▶ _Task to carry out_
Each line of the records that includes "requests" should be found and copied.

▶ _Data entries_
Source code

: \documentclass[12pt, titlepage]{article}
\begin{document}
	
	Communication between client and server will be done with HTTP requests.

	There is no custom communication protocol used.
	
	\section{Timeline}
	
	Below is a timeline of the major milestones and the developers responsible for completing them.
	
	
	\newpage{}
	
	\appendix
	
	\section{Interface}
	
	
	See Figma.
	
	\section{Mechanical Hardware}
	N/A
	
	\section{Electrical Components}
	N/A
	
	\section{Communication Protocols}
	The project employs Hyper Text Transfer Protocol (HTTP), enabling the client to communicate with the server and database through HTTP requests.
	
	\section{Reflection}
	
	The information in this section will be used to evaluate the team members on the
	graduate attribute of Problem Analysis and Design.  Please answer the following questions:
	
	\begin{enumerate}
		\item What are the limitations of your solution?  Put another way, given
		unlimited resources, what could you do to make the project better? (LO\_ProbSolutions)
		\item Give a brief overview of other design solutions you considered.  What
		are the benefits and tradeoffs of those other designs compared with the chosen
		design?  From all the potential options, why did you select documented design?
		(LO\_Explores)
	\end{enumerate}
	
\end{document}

▶ _Answer area_
	Communication between client and server will be done with HTTP requests.
	The project employs Hyper Text Transfer Protocol (HTTP), enabling the client to communicate with the server and database through HTTP requests.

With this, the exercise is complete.